Moonlight, La La Land e Jackie

Melhor Filme & Melhor Direção

2017 será um ano politicamente carregado para a Academia, que continua sob pressão, mesmo após as mudanças feitas no corpo de membros, para incluir filmes sobre e feitos por pessoas não-caucasianas. É uma pressão justa que cai em um ano em que não deveria ser difícil achar um filme que se encaixe nesse requisito e mereça indicação.

Da nossa lista de 10 filmes (o máximo que a Academia indica, mas podem ser até 5, embora isso não aconteça desde 2009), metade tem protagonista e histórias que tocam em questões raciais, étnicas ou simplesmente são estreladas por pessoas não-brancas. Moonlight, o fenômeno indie do diretor Barry Jenkins, é o favorito, também porque recebeu as melhores críticas entre todos os filmes lançados até o momento nos festivais. A história acompanha um jovem negro (e gay) por toda a sua vida.

The Birth of a Nation chega com o peso da polêmica em torno do diretor Nate Parker, que foi acusado de estupro durante a faculdade (a vítima, tragicamente, cometeu suicídio poucos anos depois), mas apostamos que, enquanto isso provavelmente, e merecidamente, o vá tirar da corrida de diretor e ator, o filme deve seguir com indicação. Explorando uma revolta de escravos no Sul dos EUA, o filme foi muito elogiado em todos os festivais pelos quais passou.

O apelo mais mainstream da lista fica para Fences, com Viola Davis e Denzel Washington, que venceram Tonys pelos mesmíssimos papeis no teatro. Loving, por sua vez, pode dar o reconhecimento devido ao jovem talento Jeff Nichols, embora a corrida de diretor talvez seja um pouco demais para almejar – tudo contando a história de um dos primeiros casais inter-raciais dos EUA. Por fim, Lion conta a história de um jovem indiano, criado por pais ingleses, buscando de volta sua família.

Para completar as 10 indicações, ficamos com os favoritos (até agora) La La Land – Cantando Emoções e Jackie, que causaram frisson por onde passaram, com o hit surpresa de Sully: O Herói do Rio Hudson, e com os pesos pesados Martin Scorsese e Ben Affleck, por Silence e A Lei da Noite, respectivamente.

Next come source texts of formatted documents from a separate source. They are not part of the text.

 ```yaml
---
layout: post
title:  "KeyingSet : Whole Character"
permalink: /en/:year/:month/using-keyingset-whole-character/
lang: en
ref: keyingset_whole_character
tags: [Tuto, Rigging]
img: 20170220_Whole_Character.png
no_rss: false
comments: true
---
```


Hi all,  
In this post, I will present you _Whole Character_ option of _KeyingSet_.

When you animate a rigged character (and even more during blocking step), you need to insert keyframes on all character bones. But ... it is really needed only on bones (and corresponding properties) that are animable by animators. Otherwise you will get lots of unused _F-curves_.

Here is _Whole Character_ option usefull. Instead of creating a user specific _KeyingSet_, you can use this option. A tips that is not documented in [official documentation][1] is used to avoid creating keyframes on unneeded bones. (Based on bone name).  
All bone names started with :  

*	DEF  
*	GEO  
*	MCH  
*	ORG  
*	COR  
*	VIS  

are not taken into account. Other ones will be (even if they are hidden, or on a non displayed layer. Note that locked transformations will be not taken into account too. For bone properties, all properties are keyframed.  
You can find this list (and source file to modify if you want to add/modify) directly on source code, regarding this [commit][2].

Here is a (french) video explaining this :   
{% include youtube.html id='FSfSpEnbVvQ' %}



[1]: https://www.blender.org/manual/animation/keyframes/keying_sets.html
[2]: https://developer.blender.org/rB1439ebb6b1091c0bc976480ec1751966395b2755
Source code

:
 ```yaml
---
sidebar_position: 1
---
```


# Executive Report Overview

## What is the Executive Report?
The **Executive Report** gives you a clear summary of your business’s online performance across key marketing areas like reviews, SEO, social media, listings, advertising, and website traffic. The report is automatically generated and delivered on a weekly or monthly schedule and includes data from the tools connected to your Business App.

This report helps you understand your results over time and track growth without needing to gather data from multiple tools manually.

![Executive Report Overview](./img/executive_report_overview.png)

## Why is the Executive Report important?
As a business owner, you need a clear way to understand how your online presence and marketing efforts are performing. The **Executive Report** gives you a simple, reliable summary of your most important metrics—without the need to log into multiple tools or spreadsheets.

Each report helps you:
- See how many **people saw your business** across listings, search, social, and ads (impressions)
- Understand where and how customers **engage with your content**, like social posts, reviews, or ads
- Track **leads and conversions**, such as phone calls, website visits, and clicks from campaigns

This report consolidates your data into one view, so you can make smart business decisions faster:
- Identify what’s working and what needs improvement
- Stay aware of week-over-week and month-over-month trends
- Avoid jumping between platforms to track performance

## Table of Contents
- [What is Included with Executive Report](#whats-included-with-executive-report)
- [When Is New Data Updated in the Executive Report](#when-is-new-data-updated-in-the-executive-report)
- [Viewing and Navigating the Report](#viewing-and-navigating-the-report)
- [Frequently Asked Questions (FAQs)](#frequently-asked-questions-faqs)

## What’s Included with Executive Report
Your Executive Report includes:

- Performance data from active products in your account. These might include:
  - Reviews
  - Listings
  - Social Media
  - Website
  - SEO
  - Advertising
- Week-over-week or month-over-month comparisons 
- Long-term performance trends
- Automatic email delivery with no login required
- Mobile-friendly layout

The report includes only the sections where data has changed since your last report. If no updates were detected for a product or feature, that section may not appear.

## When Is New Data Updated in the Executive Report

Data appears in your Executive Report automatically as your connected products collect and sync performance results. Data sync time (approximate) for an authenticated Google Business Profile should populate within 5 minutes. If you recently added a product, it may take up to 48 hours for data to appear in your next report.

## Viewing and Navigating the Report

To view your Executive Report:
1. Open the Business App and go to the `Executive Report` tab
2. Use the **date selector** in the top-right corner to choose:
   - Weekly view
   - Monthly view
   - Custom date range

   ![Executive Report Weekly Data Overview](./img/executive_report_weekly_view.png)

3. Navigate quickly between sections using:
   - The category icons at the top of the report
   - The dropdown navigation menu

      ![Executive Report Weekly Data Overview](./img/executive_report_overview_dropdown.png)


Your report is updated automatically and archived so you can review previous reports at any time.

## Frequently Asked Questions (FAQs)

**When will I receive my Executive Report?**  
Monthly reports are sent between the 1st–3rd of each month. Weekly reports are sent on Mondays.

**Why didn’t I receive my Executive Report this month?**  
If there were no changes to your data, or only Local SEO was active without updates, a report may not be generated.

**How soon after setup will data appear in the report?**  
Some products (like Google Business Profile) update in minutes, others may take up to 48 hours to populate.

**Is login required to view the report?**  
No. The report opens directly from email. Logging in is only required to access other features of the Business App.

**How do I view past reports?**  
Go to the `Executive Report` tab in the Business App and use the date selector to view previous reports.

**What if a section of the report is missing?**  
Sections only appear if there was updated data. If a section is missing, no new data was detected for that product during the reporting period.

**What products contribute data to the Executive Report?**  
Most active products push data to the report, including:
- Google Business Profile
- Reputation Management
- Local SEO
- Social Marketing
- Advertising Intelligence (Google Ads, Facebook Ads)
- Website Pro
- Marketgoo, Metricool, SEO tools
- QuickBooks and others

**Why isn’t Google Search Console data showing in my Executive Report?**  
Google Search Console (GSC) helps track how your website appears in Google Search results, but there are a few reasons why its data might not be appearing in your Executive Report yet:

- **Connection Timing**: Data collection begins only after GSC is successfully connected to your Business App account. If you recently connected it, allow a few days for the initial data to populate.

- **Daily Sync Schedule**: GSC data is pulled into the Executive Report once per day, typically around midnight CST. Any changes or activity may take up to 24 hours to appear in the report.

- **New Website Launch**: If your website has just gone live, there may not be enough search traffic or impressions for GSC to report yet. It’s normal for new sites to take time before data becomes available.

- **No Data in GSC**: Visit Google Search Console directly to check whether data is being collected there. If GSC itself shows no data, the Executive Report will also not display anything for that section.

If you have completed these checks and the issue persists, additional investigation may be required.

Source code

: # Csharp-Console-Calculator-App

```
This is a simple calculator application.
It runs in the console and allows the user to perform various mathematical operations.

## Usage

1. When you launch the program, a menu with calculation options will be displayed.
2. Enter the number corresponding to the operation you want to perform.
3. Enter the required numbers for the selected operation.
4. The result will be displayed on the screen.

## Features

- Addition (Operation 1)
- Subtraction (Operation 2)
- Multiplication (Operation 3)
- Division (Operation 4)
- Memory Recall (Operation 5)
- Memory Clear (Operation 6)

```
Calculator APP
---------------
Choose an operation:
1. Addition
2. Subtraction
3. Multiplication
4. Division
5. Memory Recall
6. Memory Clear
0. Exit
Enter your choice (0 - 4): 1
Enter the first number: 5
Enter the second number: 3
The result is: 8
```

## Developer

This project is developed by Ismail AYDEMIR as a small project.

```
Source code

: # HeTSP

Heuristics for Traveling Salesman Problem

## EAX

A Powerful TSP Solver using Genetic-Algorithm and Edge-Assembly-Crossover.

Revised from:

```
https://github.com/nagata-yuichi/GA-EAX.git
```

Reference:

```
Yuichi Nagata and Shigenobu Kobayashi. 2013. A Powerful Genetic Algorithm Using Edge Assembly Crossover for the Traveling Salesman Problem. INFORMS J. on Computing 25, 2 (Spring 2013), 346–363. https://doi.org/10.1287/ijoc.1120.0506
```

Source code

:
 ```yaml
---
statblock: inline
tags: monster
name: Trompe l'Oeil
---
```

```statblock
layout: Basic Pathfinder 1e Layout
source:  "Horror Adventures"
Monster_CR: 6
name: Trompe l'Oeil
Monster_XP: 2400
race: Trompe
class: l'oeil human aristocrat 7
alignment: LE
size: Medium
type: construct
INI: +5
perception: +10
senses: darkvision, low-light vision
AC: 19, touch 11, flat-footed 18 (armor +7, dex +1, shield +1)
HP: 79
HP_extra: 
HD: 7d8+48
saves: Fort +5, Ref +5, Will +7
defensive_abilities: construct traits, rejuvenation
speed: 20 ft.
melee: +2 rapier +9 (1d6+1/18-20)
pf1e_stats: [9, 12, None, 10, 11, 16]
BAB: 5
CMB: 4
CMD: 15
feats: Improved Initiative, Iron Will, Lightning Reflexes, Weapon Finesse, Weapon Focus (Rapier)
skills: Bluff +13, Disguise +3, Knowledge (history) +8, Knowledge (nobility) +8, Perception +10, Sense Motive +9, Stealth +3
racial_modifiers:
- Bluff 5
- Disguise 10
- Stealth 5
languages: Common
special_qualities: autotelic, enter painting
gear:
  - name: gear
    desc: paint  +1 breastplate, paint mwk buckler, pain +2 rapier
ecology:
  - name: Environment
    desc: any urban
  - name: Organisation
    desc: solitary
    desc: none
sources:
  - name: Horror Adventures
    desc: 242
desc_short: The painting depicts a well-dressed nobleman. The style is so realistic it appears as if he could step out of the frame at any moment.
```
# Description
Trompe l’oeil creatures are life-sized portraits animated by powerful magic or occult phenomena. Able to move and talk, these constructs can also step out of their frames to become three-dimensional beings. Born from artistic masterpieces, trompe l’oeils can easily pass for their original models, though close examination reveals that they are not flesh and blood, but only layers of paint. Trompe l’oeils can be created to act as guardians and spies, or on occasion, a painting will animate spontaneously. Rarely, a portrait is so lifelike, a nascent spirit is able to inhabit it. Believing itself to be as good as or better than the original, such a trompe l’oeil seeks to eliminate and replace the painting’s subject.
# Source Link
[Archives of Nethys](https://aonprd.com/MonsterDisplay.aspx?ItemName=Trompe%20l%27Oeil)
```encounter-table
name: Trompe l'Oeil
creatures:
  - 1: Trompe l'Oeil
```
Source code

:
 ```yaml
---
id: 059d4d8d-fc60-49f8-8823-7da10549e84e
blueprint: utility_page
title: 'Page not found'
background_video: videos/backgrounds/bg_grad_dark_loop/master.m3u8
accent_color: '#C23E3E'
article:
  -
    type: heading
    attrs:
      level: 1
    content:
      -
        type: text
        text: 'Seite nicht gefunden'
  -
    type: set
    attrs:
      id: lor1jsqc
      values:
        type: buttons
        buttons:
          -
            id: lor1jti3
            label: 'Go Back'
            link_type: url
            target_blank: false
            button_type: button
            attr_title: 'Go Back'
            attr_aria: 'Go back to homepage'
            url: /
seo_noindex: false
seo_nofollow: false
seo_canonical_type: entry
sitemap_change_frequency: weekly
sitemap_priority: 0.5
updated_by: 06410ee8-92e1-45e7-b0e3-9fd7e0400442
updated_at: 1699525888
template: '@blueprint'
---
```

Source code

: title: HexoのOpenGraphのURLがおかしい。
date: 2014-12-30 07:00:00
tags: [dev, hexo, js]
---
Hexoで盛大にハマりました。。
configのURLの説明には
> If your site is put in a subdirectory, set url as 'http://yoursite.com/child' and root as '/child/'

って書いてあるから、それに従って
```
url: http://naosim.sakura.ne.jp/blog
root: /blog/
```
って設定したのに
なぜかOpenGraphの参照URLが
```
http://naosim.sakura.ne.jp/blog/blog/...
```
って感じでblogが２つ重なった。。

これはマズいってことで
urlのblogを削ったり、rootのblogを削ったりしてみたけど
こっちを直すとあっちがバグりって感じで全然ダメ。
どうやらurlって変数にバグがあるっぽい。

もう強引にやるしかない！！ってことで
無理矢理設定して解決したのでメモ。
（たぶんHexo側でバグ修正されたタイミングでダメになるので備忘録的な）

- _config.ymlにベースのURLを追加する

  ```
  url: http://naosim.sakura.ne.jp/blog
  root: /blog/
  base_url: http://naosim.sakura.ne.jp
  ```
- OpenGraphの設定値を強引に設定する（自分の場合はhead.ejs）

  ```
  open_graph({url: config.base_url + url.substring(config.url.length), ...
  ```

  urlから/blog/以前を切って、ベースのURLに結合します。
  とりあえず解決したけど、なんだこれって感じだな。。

Na corrida pelo Oscar de Melhor Diretor, por sua vez, apostas conservadoras costumam dar certo. Nossa lista é típica do Oscar: três diretores previamente premiados (Eastwood, Scorsese, Affleck – embora este último tenha levado só por Melhor Filme), um garoto-prodígio que acaba de amadurecer e deve levar o prêmio (Chazelle), e um azarão indie (Barry Jenkins, de Moonlight).

Melhor Filme – nossa lista:
La La Land – Cantando Estaçoes (12/01/2017)
Moonlight (sem previsão) – trailer
Jackie (sem previsão) – trailer
– The Birth of a Nation (sem previsão) – trailer
Sully: O Herói do Rio Hudson (01/12/2016) – trailer
Fences (sem previsão) – trailer
Silence (sem previsão)
– Loving (sem previsão) – trailer 
– Lion (sem previsão) – trailer 
– A Lei da Noite (12/01/2017) – trailer

Melhor Direção – nossa lista:
– Damien Chazelle, por La La Land – Cantando Estações
– Clint Eastwood, por Sully: O Herói do Rio Hudson
– Martin Scorsese, por Silence
– Ben Affleck, por A Lei da Noite
– Barry Jenkins, por Moonlight

Hugh Grant, Casey Affleck e Denzel Washington

Melhor Ator & Ator Coadjuvante

A categoria de Melhor Ator está mais concorrida que no último ano, quando Leonardo DiCaprio despontou como favorito desde o começo e seguiu nesse caminho até levar a estatueta. Quem toma a dianteira no começo dessa corrida é Casey Affleck, o irmão mais novo de Ben, que entrega uma atuação celebradíssima em Manchester by the Sea, onde interpreta um homem que precisa voltar para a cidade natal cuidar do sobrinho após a morte da irmã. De fato, se a Academia tomar gosto por Manchester, o filme pode ganhar até mais indicações.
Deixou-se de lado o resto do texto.